Solícito e trêmulo, foi-me mostrando os pequenos
tesouros da sua igreja: um mural de cores remotas e tênues como as de um pobre
véu esgarçado na distância; uma Nossa Senhora de mãos carunchadas e grandes
olhos cheios de lágrimas; dois anjos tocheiros que teriam sido esculpidos por
Aleijadinho, pois dele tinham a inconfundível marca nos traços dos rostos
severos e nobres, de narizes já carcomidos… Mostrou-me todas as raridades, tão
velhas e tão gastas quanto ele próprio. Em seguida, desvanecido com o interesse
que demonstrei por tudo, acompanhou-me cheio de gratidão até a porta.
─ Volte sempre ─ pediu-me.
─ Impossível ─ eu disse. – Não moro aqui, mas, em
todo o caso, quem sabe um dia… ─ acrescentei sem nenhuma esperança.
─ E então, até logo! ─ ele murmurou descerrando os
lábios num sorriso que me pareceu melancólico como o destroço de um naufrágio.
Olhei-o. Sob a luz azulada do crepúsculo, aquela
face branca e transparente era de tamanha fragilidade, que cheguei a me
comover. Até logo?… “Então, adeus!”, ele deveria ter dito. Eu ia embarcar para
o Rio no dia seguinte e não tinha nenhuma ideia de voltar tão cedo à Bahia. E
mesmo que voltasse, encontraria ainda de pé aquela igrejinha arruinada que
achei por acaso em meio das minhas andanças? E mesmo que desse de novo com ela,
encontraria vivo aquele ser tão velhinho que mais parecia um antigo morto
esquecido de partir?!…
Ouça, leitor: tenho poucas certezas nesta incerta
vida, tão poucas que poderia enumerá-las nesta breve linha. Porém, uma certeza
eu tive naquele instante, a mais absoluta das certezas: “Jamais o verei.”
Apertei-lhe a mão, que tinha a mesma frialdade seca da morte.
─ Até logo! ─ eu disse cheia de enternecimento pelo
seu ingênuo otimismo.
Afastei-me e de longe ainda o vi, imóvel no topo da
escadaria. A brisa agitava-lhe os cabelos ralos e murchos como uma chama
prestes a extinguir-se. “Então, adeus!”, pensei comovida ao acenar-lhe pela
última vez. “Adeus.”
Nesta mesma noite houve o clássico jantar de
despedida em casa de uma casal amigo. E, em meio de um grupo, eu já me
encaminhava para a mesa, quando de repente alguém tocou o meu ombro, um toque
muito leve, mais parecia o roçar de uma folha seca.
Voltei-me.
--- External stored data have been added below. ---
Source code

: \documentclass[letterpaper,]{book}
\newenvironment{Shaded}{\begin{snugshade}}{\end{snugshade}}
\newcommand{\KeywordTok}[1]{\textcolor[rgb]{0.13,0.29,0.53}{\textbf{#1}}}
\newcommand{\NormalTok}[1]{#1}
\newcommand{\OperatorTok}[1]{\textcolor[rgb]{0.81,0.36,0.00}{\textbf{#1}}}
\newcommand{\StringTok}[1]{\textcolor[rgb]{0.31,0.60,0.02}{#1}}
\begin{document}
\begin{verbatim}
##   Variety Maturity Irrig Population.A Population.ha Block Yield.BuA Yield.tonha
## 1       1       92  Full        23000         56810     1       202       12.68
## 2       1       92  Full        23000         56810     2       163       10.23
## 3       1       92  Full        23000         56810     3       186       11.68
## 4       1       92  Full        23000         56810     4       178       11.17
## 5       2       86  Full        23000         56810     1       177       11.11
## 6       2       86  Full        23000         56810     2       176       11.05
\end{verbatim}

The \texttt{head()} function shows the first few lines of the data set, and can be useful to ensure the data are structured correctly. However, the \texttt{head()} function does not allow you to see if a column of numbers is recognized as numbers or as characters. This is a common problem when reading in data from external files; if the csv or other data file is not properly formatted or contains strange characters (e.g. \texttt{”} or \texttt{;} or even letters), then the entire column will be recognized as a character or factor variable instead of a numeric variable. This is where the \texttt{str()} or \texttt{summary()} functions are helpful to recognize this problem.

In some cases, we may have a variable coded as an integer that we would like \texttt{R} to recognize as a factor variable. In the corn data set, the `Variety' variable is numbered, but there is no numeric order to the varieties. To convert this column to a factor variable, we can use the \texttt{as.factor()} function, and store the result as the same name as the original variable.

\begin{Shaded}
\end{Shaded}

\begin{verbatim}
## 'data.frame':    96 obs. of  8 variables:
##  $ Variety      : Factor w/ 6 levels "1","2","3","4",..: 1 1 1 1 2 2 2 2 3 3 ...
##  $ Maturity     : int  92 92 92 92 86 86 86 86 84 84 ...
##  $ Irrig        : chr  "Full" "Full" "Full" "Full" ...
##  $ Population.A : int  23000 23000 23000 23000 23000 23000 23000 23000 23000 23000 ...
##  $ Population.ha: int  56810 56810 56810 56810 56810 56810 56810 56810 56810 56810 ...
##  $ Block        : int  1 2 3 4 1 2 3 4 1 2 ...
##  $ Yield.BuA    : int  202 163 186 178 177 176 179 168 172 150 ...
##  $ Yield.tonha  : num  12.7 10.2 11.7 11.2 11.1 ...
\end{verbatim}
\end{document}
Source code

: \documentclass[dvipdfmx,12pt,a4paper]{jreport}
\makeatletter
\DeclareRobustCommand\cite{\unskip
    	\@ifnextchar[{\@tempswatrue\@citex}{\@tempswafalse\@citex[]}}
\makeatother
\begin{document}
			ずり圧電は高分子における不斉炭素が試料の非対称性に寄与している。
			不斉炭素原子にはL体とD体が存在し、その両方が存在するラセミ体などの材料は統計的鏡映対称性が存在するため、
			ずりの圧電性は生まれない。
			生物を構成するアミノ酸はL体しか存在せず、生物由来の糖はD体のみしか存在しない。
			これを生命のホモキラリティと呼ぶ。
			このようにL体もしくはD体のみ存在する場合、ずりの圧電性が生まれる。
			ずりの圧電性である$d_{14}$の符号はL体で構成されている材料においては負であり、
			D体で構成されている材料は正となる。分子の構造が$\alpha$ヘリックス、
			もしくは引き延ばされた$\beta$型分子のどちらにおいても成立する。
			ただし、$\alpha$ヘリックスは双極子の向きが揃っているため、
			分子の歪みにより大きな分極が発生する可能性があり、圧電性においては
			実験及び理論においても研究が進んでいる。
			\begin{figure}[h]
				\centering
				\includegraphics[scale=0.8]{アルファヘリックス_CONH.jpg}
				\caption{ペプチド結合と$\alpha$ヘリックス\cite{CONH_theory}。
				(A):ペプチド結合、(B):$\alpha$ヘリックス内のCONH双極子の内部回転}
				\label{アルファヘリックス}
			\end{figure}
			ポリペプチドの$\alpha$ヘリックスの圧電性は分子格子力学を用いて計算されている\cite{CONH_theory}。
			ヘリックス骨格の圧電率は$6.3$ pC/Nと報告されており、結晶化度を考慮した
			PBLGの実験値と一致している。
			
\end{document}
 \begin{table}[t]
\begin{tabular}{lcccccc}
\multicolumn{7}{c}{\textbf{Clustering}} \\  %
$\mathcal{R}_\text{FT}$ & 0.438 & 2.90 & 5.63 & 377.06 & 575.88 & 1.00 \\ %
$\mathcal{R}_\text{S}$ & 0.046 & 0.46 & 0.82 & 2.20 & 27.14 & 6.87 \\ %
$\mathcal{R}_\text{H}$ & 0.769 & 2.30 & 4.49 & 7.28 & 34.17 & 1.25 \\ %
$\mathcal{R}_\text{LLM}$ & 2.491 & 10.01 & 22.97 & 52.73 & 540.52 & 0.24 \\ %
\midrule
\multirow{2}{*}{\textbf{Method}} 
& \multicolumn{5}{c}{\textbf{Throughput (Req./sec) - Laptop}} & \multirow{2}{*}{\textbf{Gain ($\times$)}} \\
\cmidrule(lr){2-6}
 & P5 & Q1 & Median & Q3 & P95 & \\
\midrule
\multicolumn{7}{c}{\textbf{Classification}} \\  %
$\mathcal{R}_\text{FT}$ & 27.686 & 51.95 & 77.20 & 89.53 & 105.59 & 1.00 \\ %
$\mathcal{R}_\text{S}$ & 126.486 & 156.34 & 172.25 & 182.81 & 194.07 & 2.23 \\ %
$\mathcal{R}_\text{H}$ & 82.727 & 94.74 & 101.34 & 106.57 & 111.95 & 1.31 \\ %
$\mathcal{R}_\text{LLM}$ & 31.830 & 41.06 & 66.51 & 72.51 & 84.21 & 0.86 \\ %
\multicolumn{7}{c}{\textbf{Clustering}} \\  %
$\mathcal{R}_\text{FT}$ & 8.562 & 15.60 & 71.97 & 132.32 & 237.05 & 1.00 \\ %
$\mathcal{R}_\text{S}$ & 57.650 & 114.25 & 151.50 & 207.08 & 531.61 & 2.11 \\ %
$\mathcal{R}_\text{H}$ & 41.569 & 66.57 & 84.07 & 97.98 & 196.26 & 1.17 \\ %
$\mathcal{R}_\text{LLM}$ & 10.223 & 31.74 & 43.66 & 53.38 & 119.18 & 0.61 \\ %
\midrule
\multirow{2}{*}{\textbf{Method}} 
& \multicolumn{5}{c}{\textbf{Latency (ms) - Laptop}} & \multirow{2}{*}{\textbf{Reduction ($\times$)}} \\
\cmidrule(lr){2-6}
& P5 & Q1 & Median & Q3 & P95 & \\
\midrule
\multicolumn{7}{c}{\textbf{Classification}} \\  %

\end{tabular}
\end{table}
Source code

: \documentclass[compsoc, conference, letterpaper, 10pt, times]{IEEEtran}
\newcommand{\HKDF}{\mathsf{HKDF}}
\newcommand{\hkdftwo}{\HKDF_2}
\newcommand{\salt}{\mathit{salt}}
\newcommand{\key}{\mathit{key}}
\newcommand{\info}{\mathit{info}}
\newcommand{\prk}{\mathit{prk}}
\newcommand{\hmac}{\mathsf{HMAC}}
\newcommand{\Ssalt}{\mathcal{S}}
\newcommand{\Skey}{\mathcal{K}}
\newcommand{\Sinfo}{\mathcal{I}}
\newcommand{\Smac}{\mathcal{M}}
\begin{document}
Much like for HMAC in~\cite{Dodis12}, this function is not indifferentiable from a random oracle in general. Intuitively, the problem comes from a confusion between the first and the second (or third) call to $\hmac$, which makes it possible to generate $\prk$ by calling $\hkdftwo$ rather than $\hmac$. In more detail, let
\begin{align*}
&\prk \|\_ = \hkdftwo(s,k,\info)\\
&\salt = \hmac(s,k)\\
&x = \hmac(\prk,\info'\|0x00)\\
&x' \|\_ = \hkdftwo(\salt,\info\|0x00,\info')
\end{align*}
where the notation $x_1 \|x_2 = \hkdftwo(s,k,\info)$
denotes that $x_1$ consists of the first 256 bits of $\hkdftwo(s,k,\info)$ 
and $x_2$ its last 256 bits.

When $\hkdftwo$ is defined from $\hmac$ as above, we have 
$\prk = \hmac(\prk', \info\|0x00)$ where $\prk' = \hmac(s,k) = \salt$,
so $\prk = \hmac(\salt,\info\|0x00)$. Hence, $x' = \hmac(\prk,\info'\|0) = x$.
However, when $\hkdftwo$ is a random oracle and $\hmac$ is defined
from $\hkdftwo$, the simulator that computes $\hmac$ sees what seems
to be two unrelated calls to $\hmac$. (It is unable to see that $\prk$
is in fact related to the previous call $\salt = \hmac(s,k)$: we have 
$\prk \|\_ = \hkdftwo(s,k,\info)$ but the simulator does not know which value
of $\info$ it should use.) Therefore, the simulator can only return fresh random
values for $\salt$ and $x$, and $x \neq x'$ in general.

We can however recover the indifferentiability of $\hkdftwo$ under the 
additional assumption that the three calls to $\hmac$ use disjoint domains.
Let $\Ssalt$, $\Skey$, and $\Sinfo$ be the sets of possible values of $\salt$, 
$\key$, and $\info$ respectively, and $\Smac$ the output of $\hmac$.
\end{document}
Diante de mim, o padre velhinho sorria.
─ Boa noite!
Fiquei muda. Ali estava aquele de quem horas antes
eu me despedira para sempre.
─ Que coincidência… ─ balbuciei afinal. Foi a única
banalidade que me ocorreu dizer. ─ Eu não esperava vê-lo… tão cedo.
Ele sorria, sorria sempre. E desta vez achei que
aquele sorriso era mais malicioso do que melancólico. Era com se ele tivesse
adivinhado meu pensamento quanto nos despedimos na igreja e agora então, de um
certo modo desafiante, estivesse a divertir-se com a minha surpresa. “Eu não
disse, até logo?” os olhinhos enevoados pareciam perguntar com ironia.
Durante o jantar ruidoso e calorento, lembrei-me de
Kipling. “Sim, grande e estranho é o mundo. Mas principalmente estranho…”
Meu vizinho da esquerda quis saber entre duas
garfadas:
─ Então a senhora vai mesmo nos deixar amanhã?
Olhei para a bolsa que tinha no regaço e dentro da
qual já estava minha passagem de volta com a data do dia seguinte. E sorri para
o velhinho lá na ponta da mesa.
─ Ah, não sei… Antes eu sabia, mas agora já não sei.